In an interview with CBC, hockey legend Wayne Gretzky summed up the trade that sent P.K. Subban to Nashville this way: "To get a really good player, you have to trade a good player."

'We're emotional as fans, and we're emotional as players,' hockey legend says in reference to trade

Wayne Gretzky poses for a photo to promote his new book in Montreal Tuesday. (Michelle Siu/Canadian Press)

Hockey legend Wayne Gretzky sums up the trade that rocked Montreal this summer this way: "To get a really good player, you have to trade a good player."

"The Nashville Predators got a really good player in P.K. Subban, and the Montreal Canadiens got a really good player in Shea Weber," Gretzky said in an interview.

The Great One spoke to CBC Montreal's Andie Bennett this week to promote his new book, called 99: Stories of the Game.

Here are excerpts of that conversation, which was edited for clarity, beginning with a question about the deal that sent Subban to Nashville for Weber this summer.

When you have that kind of deal, how much is involved that has little to do with hockey?
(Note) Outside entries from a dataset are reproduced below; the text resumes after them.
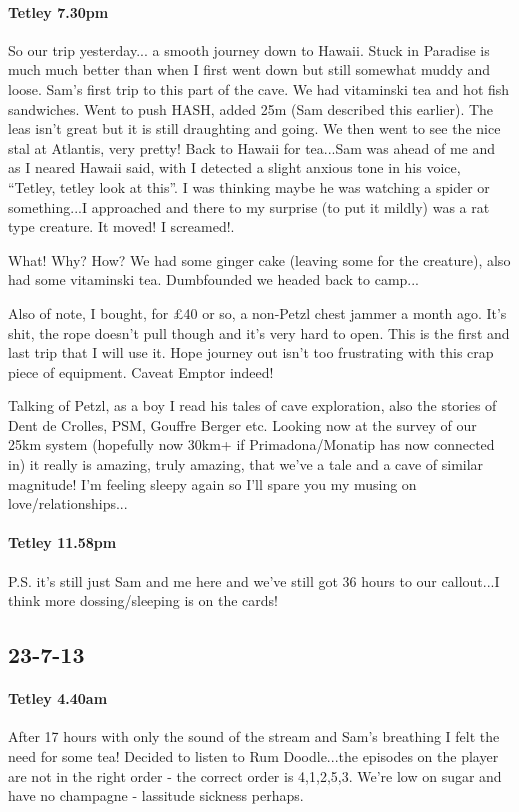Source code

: \paragraph{Tetley 7.30pm}

So our trip yesterday... a smooth journey down to Hawaii. Stuck in Paradise is much much better than when I first went down but still somewhat muddy and loose. Sam’s first trip to this part of the cave. We had vitaminski tea and hot fish sandwiches. Went to push HASH, added 25m (Sam described this earlier). The leas isn’t great but it is still draughting and going. We then went to see the nice stal at Atlantis, very pretty! Back to Hawaii for tea...Sam was ahead of me and as I neared Hawaii said, with I detected a slight anxious tone in his voice, “Tetley, tetley look at this”. I was thinking maybe he was watching a spider or something...I approached and there to my surprise (to put it mildly) was a rat type creature. It moved! I screamed!. 

What! Why? How? We had some ginger cake (leaving some for the creature), also had some vitaminski tea. Dumbfounded we headed back to camp...

Also of note, I bought, for £40 or so, a non-Petzl chest jammer a month ago. It’s shit, the rope doesn't pull though and it’s very hard to open. This is the first and last trip that I will use it. Hope journey out isn’t too frustrating with this crap piece of equipment. Caveat Emptor indeed! 

Talking of Petzl, as a boy I read his tales of cave exploration, also the stories of Dent de Crolles, PSM, Gouffre Berger etc. Looking now at the survey of our 25km system (hopefully now 30km+ if Primadona/Monatip has now connected in) it really is amazing, truly amazing, that we’ve a tale and a cave of similar magnitude!
I’m feeling sleepy again so I’ll spare you my musing on love/relationships...

\paragraph{Tetley 11.58pm}
P.S. it’s still just Sam and me here and we’ve still got 36 hours to our callout...I think more dossing/sleeping is on the cards!


\subsection{23-7-13}


\paragraph{Tetley 4.40am}
After 17 hours with only the sound of the stream and Sam’s breathing I felt the need for some tea! Decided to listen to Rum Doodle...the episodes on the player are not in the right order - the correct order is 4,1,2,5,3. We’re low on sugar and have no champagne - lassitude sickness perhaps.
When deals like this happen, everybody is so emotional, because people are human, and there's disappointment that comes along with being traded.
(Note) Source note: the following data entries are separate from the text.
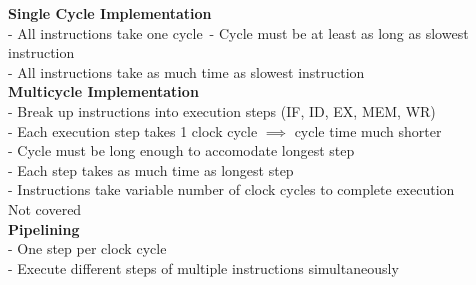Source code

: \documentclass[10pt, a4paper]{article}
\begin{document}
\begin{multicols*}{3}
		\textbf{Single Cycle Implementation}\\
		- All instructions take one cycle\
		- Cycle must be at least as long as slowest instruction\\
		- All instructions take as much time as slowest instruction\\
		
		\textbf{Multicycle Implementation}\\
		- Break up instructions into execution steps (IF, ID, EX, MEM, WR)\\
		- Each execution step takes 1 clock cycle $\implies$ cycle time much shorter\\	
		- Cycle must be long enough to accomodate longest step\\
		- Each step takes as much time as longest step\\
		- Instructions take variable number of clock cycles to complete execution\\
		Not covered\\
		
		\textbf{Pipelining}\\
		- One step per clock cycle\\
		- Execute different steps of multiple instructions simultaneously\\
		
		
		
		
		
				
	\end{multicols*}
\end{document}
It's a tough decision for an organization, and it's tough for a player when he finds out he's been traded, especially a guy as popular as P.K. Subban. 
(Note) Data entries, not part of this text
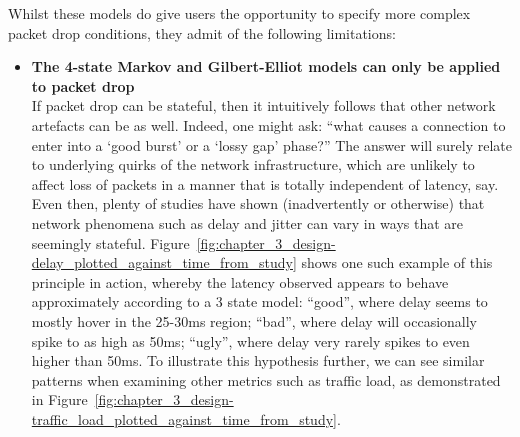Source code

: \newpage

Whilst these models do give users the opportunity to specify more complex packet drop conditions, they admit of the
following limitations:
\begin{itemize}
    \item \textbf{The 4-state Markov and Gilbert-Elliot models can only be applied to packet drop} \\
    If packet drop can be stateful, then it intuitively follows that other network artefacts can be as well. Indeed,
    one might ask: ``what causes a connection to enter into a `good burst' or a `lossy gap' phase?'' The answer will
    surely relate to underlying quirks of the network infrastructure, which are unlikely to affect loss of packets in
    a manner that is totally independent of latency, say. Even then, plenty of studies have shown (inadvertently or
    otherwise) that network phenomena such as delay and jitter can vary in ways that are seemingly
    stateful\cite{hpbn_mobile_networks, a_close_examination_of_4G_lte_networks,
        gsma_4G_5G_experience_evaluation_guideline, mobile_broadband_networks_under_mobility,
        emulating_3G_4G_networks, study_on_quality_of_service_in_4G_and_5G_networks,
        speed_test_russian_4G_LTE_internet_provider_Beeline}.
    Figure~\ref{fig:chapter_3_design-delay_plotted_against_time_from_study} shows one such example of this principle
    in action, whereby the latency observed appears to behave approximately according to a 3 state model: ``good'',
    where delay seems to mostly hover in the 25-30ms region; ``bad'', where delay will occasionally spike to as high
    as 50ms; ``ugly'', where delay very rarely spikes to even higher than 50ms. To illustrate this hypothesis
    further, we can see similar patterns when examining other metrics such as traffic load, as demonstrated in
    Figure~\ref{fig:chapter_3_design-traffic_load_plotted_against_time_from_study}. \\ \\


\end{itemize}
I always say this to players and I say this to fans, to get a really good player you have to trade a good player.

The best way to sum up this trade is to say the Nashville Predators got a really good player in P.K. Subban, and the Montreal Canadiens got a really good player in Shea Weber.

One fan took out a full page newspaper ad after the trade. Is that a fair reaction for a fan to have?

Absolutely it is. The fans are what makes the organization and the teams so historical and so storied. Listen, I grew up idolizing Gordie Howe, and when he retired I was devastated. And he just retired, he didn't even get traded.

We're emotional as fans, and we're emotional as players, and what people have to understand is these kids, guys like P.K. Subban, they are great in the community, and they help people who are less fortunate.

They do things beyond what just being a hockey player and playing the game is, and so that's why fans have the right to react the way they do, because they almost treat these guys like they do their own family.

What excites you about the game today?

The talent that the players have – these players who come who are playing at a high level at 18, 19, 20 years of age.

They come and they are fast and big and strong, and they understand the game, and they have a sense of wanting to win a championship. 

I just think that the game is in better shape than it's ever been.

Is there still room for creativity in the NHL?

We've lost a little bit of that, because junior hockey and youth hockey is so structured now, kids who come into the National Hockey League come in and are playing as good defensively as anybody.

We're a little bit in a defensive mode. It's tough to get 100 points. 

The coaching is probably better, the teaching is better, the goaltending is better so it makes it difficult to score.